594 F. Supp. 2d 1281

FEDERAL TRADE COMMISSION, Plaintiff, v. GLOBAL MARKETING GROUP, INC., et al., Defendants.

Case No. 8:06-cv-2272-T-33TGW.

United States District Court, M.D. Florida, Tampa Division.

Dec. 24, 2008.

*1284David A. O’Toole, James H. Davis, Federal Trade Commission, Chicago, IL, for Plaintiff.

Ira N. Rubin, Indian Rocks Beach, FL, pro se.

Carl Francis Schoeppl, Schoeppl & Burke, PA, Boca Raton, FL, Johanne Valois-Shoffstall, Law Offices of Johanne Valois, PA, Cheryl Ann Thompson, Grayrobin-son, PA, Tampa, FL, for Defendants.

ORDER

VIRGINIA M. HERNANDEZ COVINGTON, District Judge.

This cause comes before the Court on plaintiff Federal Trade Commission’s motion for summary judgment against defendant Ira Rubin (Doc. # 181), filed on August 25, 2008. Rubin has not filed a response in opposition to the motion, and the time for Rubin to do so has elapsed. For the reasons that follow, the Court grants the FTC’s motion for summary judgment.

1. Background

From January 2003 until December 2006, Rubin used some 24 corporations to provide substantial assistance to at least eight Canadian advance-fee telemarketers by processing payments made to them by consumers. (Doc. #38 at ¶ 35; Doc. # 183-3 at ¶¶ 164-368.) The eight advance-fee telemarketers included, Centurion Financial Benefits, First Approval Benefits, United Cards Services, Dapco Card Services, Credit Helper, Trek Benefits, Brentwood Capital, and Benefits Plus.1 During this period of time, Rubin helped the telemarketers ultimately net at least $8,615,185 from consumers.2 In this motion, the FTC seeks summary judgment *1285as well as injunctive, monetary, and ancillary relief against Rubin for his participation in the alleged unlawful conduct. (Doc. # 182 at 15.)

A. The Telemarketing Operation

The scheme at issue involved telephone calls to consumers made by the telemarketers. The telemarketers would induce consumers to purchase unsecured credit cards and credit card loss protection services for advance fees as high as $249. (Doc. # 183-3 at ¶¶ 166, 168, 171.) However, after paying for these services, consumers received neither the credit card nor the loss protection services and arrangements were never made for the consumers to receive what they purchased. (Id. at ¶¶ 171, 207, 222, 242.) These telemarketing operations generated extraordinarily high returns. (Doc. # 183 at ¶ 35.) For example, the return rate for Centurion Financial Benefits, one of the eight telemarketers, was 71.5%. (Doc. # 183-3 at ¶ 174.)

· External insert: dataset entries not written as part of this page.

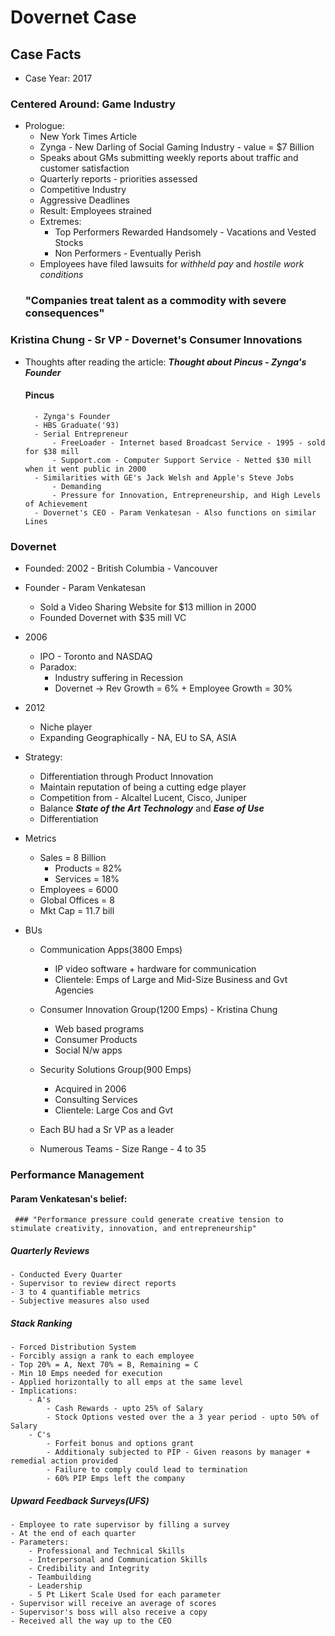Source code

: # Dovernet Case

## Case Facts

- Case Year: 2017
### Centered Around: Game Industry
- Prologue:
	- New York Times Article
	- Zynga - New Darling of Social Gaming Industry - value = $7 Billion
	- Speaks about GMs submitting weekly reports about traffic and customer satisfaction
	- Quarterly reports - priorities assessed
	- Competitive Industry
	- Aggressive Deadlines
	- Result: Employees strained
	- Extremes:
		- Top Performers Rewarded Handsomely - Vacations and Vested Stocks
		- Non Performers - Eventually Perish
	- Employees have filed lawsuits for *withheld pay* and *hostile work conditions*
	### "Companies treat talent as a commodity with severe consequences"

### Kristina Chung - Sr VP - Dovernet's Consumer Innovations
- Thoughts after reading the article: __*Thought about Pincus - Zynga's Founder*__
	#### Pincus
		- Zynga's Founder
		- HBS Graduate('93)
		- Serial Entrepreneur
			- FreeLoader - Internet based Broadcast Service - 1995 - sold for $38 mill
			- Support.com - Computer Support Service - Netted $30 mill when it went public in 2000
		- Similarities with GE's Jack Welsh and Apple's Steve Jobs
			- Demanding
			- Pressure for Innovation, Entrepreneurship, and High Levels of Achievement 
		- Dovernet's CEO - Param Venkatesan - Also functions on similar Lines

### Dovernet
- Founded: 2002 - British Columbia - Vancouver
- Founder - Param Venkatesan
	- Sold a Video Sharing Website for $13 million in 2000
	- Founded Dovernet with $35 mill VC
- 2006
	- IPO - Toronto and NASDAQ
	- Paradox:
		- Industry suffering in Recession
		- Dovernet -> Rev Growth = 6% + Employee Growth = 30%
- 2012
	- Niche player
	- Expanding Geographically - NA, EU to SA, ASIA
- Strategy:
	- Differentiation through Product Innovation
	- Maintain reputation of being a cutting edge player
	- Competition from - Alcaltel Lucent, Cisco, Juniper
	- Balance __*State of the Art Technology*__ and __*Ease of Use*__
	- Differentiation
- Metrics
	- Sales = 8 Billion
		- Products = 82%
		- Services = 18%
	- Employees = 6000
	- Global Offices = 8
	- Mkt Cap = 11.7 bill

- BUs
	- Communication Apps(3800 Emps) 
		- IP video software + hardware for communication
		- Clientele: Emps of Large and Mid-Size Business and Gvt Agencies
	- Consumer Innovation Group(1200 Emps) - Kristina Chung
		- Web based programs
		- Consumer Products
		- Social N/w apps
	- Security Solutions Group(900 Emps)
		- Acquired in 2006
		- Consulting Services
		- Clientele: Large Cos and Gvt

	- Each BU had a Sr VP as a leader
	- Numerous Teams - Size Range - 4 to 35

### Performance Management
#### Param Venkatesan's belief: 

	 ### "Performance pressure could generate creative tension to stimulate creativity, innovation, and entrepreneurship"

##### Quarterly Reviews 
	- Conducted Every Quarter
	- Supervisor to review direct reports
	- 3 to 4 quantifiable metrics
	- Subjective measures also used
##### Stack Ranking
	- Forced Distribution System
	- Forcibly assign a rank to each employee
	- Top 20% = A, Next 70% = B, Remaining = C
	- Min 10 Emps needed for execution
	- Applied horizontally to all emps at the same level
	- Implications:
		- A's
			- Cash Rewards - upto 25% of Salary
			- Stock Options vested over the a 3 year period - upto 50% of Salary
		- C's
			- Forfeit bonus and options grant
			- Additionaly subjected to PIP - Given reasons by manager + remedial action provided
			- Failure to comply could lead to termination
			- 60% PIP Emps left the company
##### Upward Feedback Surveys(UFS)
	- Employee to rate supervisor by filling a survey
	- At the end of each quarter
	- Parameters:
		- Professional and Technical Skills
		- Interpersonal and Communication Skills
		- Credibility and Integrity
		- Teambuilding
		- Leadership
		- 5 Pt Likert Scale Used for each parameter
	- Supervisor will receive an average of scores
	- Supervisor's boss will also receive a copy
	- Received all the way up to the CEO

The telemarketers received assistance through some 24 corporations that Rubin either owned or for which he served as a corporate officer. These 24 corporations shared officers, employees, and office space. (Doc. # 183-3 at ¶¶ 150-52.) In addition, the corporations commingled funds, were commonly controlled, and all participated in the alleged unlawful conduct. (Id. at ¶¶ 153-155.) Specifically, these corporations 1) processed the consumers’ payments to the telemarketers by withdrawing the funds from their bank accounts; 2) fulfilled the consumers’ orders by sending worthless benefits packages; and 3) provided customer service and complaint handling. (Doc. # 183-3 at ¶¶ 201, 216, 255, 274, 293, 317, 339, 340. Cf. Doc. # 83 at ¶ 36.)

Rubin was intimately involved in the day-to-day operations of these 24 corporations. (Doc. # 183-3 at ¶¶ 127-147.) According to the FTC’s statement of undisputed material facts,

[Rubin] traveled regularly to Canada to both recruit new clients and manage existing clients; he negotiated processing agreements with merchants and also handled modification and termination of such agreements; he served as [the corporations’] primary contact with the bank that provide[d] [the corporations] with access to the ACH Network3; he reviewed, edited, and approved sales scripts used by [the telemarketers]; he received and reviewed daily reports detailing returns generated by [the telemarketers]; and he handled law enforcement inquiries regarding [the telemarketers].

(Doc. # 183 at ¶ 125.)

In the four year period of Rubin’s involvement with these eight telemarketers, Rubin and his corporations withdrew more than $26 million dollars from unsuspecting consumers’ bank accounts and ultimately succeeded in netting at least $8,615,185.4 (Doc. 183-3 at ¶¶ 163, 177, 209, 224, 234, 244, 249, 263, 269, 282, 289, 304, 314, 325, 328.)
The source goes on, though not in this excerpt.